Keywords: Circulating tumor DNA, diagnosis, lung cancer, surveillance
Introduction
Lung cancer is the leading cause of cancer‐related death worldwide, with an estimated 155 870 deaths in 2017 in the United States (US) alone1 80% of these deaths were attributed to non‐small cell lung cancer (NSCLC). The five‐year survival rate for patients with stage IA NSCLC is as high as 70–80%,1 while the rate is 24% for those with stage IIIA. The most effective management of lung cancer patients requires diagnosis and treatment of the disease as early as possible; however, less than 40% of lung cancers are diagnosed at a localized or regional stage,2 contributing greatly to poor prognosis. The current strategy for lung cancer screening is low‐dose computed tomography (LDCT) scanning in the high‐risk population, but this is associated with several challenges. There is great interest and urgency to develop other minimally invasive methods to identify patients with lung cancer at earlier stages.

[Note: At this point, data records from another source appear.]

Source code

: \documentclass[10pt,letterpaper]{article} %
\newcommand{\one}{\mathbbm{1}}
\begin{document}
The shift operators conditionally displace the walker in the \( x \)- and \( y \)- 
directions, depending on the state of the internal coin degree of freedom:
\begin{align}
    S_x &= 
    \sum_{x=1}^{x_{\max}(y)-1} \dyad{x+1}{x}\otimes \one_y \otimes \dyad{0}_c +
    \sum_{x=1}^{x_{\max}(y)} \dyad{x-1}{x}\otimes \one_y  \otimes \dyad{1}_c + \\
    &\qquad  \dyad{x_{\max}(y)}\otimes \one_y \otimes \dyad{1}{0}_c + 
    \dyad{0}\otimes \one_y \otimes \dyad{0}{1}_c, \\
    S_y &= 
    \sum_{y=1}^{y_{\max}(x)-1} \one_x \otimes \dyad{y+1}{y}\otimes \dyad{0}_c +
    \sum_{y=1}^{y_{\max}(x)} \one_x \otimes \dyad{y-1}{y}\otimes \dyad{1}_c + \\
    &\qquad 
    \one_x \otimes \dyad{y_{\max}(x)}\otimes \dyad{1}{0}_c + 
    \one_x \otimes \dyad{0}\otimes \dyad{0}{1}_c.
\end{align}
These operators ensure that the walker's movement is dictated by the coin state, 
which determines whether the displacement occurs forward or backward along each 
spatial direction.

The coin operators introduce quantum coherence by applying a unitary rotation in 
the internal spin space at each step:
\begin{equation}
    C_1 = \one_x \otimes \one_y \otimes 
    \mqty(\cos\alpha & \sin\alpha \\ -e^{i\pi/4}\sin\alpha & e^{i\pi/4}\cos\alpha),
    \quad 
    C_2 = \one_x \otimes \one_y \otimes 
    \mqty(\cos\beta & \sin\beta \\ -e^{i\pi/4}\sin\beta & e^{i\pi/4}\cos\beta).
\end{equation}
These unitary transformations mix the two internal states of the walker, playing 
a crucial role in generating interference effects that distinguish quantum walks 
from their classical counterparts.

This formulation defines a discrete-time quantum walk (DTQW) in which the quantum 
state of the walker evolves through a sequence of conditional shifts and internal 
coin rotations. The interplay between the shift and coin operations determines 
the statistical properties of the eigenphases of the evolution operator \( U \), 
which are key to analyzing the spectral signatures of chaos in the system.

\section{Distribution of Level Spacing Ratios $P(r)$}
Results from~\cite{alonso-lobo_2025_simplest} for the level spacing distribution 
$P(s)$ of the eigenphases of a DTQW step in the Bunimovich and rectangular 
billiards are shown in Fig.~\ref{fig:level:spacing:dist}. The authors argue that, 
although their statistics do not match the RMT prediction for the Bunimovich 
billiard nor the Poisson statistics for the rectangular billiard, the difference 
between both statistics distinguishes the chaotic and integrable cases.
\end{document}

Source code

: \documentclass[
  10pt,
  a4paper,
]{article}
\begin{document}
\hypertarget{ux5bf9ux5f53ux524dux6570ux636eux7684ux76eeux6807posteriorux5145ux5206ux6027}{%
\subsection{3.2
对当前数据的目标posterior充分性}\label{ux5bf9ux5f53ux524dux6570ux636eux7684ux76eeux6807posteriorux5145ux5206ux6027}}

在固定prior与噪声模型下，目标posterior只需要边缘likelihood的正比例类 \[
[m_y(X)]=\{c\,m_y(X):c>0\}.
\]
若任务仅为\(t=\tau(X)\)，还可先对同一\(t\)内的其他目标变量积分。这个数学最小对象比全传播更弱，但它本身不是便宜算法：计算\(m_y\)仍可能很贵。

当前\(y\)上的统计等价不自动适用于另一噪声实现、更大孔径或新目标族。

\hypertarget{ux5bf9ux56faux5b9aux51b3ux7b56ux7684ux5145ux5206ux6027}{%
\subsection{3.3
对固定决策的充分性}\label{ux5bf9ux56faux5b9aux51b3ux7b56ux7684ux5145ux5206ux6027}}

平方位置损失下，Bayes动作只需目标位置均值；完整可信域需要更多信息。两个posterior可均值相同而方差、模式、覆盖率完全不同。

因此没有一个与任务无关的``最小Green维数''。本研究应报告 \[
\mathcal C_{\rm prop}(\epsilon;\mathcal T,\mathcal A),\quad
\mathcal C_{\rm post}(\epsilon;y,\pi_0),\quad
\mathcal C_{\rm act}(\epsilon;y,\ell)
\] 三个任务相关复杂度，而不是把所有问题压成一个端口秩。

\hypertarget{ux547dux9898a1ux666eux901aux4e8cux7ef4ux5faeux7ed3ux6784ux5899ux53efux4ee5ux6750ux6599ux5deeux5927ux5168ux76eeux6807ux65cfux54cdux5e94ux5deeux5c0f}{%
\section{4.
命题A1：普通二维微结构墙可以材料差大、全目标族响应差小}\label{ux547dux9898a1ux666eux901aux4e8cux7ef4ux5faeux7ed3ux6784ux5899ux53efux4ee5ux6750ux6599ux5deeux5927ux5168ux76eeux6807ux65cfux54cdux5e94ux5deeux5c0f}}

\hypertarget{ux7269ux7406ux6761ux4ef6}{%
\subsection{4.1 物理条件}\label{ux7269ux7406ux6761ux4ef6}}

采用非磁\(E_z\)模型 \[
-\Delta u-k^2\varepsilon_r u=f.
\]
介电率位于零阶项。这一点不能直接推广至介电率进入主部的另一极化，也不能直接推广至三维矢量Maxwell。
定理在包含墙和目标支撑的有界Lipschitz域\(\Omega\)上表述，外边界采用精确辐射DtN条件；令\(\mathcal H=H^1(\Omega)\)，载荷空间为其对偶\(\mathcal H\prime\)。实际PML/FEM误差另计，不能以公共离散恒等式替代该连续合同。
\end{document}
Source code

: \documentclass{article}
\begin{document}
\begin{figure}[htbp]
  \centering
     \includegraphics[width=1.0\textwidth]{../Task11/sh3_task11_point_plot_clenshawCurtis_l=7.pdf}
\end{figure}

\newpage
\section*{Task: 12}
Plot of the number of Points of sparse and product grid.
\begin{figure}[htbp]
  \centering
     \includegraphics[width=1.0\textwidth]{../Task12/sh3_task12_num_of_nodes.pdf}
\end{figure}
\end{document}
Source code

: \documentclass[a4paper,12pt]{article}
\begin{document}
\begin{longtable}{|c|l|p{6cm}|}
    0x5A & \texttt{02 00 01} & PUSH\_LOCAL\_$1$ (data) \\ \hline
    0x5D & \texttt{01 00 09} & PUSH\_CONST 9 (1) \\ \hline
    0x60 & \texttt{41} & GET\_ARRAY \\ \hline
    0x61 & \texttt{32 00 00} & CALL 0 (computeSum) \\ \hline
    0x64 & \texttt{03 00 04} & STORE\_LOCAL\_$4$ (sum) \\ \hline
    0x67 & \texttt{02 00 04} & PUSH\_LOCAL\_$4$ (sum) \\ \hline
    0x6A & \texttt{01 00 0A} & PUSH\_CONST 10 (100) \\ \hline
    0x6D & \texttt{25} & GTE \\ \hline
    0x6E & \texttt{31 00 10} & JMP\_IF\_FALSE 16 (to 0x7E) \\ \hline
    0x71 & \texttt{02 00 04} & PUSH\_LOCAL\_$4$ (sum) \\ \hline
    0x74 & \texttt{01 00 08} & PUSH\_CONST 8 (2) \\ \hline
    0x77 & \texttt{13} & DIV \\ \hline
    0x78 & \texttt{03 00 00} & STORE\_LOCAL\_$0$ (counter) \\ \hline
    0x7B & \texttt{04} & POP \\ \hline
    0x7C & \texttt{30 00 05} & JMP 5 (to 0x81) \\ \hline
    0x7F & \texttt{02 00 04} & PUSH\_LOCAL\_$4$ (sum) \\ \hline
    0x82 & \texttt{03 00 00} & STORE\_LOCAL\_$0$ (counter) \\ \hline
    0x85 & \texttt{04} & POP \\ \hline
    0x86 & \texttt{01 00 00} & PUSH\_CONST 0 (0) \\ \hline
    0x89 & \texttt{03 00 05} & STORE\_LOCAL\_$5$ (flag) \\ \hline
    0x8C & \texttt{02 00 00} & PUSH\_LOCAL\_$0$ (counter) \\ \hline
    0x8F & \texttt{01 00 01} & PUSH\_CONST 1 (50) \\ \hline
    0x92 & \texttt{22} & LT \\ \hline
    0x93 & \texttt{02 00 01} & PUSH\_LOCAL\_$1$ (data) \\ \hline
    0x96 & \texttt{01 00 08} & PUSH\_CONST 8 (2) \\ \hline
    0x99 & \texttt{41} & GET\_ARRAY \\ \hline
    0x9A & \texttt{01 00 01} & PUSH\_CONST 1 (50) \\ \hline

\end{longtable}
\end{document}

Circulating tumor DNA (ctDNA) is the subset of cell‐free DNA (cfDNA) shed from tumor cells to the blood stream, and these DNA fragments contain the complete genome of primary tumor tissue. Therefore, ctDNA is theoretically a reliable surrogate for tumor tissue. Many studies have shown the feasibility of using ctDNA in the diagnosis, surveillance, treatment monitoring, and detection of resistance mechanisms in cancer patients; however, most of these studies of lung cancer have focused on advanced stage, with only a few investigating the detection and application of ctDNA in early NSCLC. In this review, we provide a summary of the related literature to date and describe the main attributes of the current analytical approaches, focusing on ctDNA derived from early NSCLC and summarizing the clinical applications of ctDNA in early‐stage NSCLC.
Circulating tumor DNA consists of short fragments of double‐stranded DNA of approximately 160–180 bp.3 It is likely released from tumor cells by necrosis, apoptosis, or secretion4 via exosomes, and thus, ctDNA contains tumor‐specific sequences that harbor the somatic genomic alterations found in tumor tissue.5 A few observational studies have found that the half‐life of cfDNA (including ctDNA, circulating virus DNA, and circulating fetal DNA) in the blood stream is between 16 minutes and 2.5 hours, making ctDNA analysis a “real time” reflection of tumor burden.6, 7, 8 Other studies have also shown that ctDNA may be cleared from the circulation via nuclease action7 and excreted by the kidneys, while uptake and degradation by the liver and spleen may also help.9 The amount of cfDNA in the blood stream is approximately 1.0–10 ng/mL.3 As a subset of cfDNA, ctDNA only contributes 0.1–1%, and very little ctDNA is present in the circulation in the early stages of disease. Micro‐scale and fragmentation make ctDNA extremely difficult to quantify. In 1989, Stroun et al. first reported the appearance of ctDNA in plasma of cancer patients, and in 1999, Vogelstein and Kinzler accurately identified and quantified the rare mutant fragment by digital PCR.10 , 11 Quantitative investigation of ctDNA in early‐stage cancer has increased over the past decade. Overcoming all of the limitations above, technologies with a high level of analytical sensitivity and specificity have been developed, gradually making ctDNA a surrogate for tumor DNA.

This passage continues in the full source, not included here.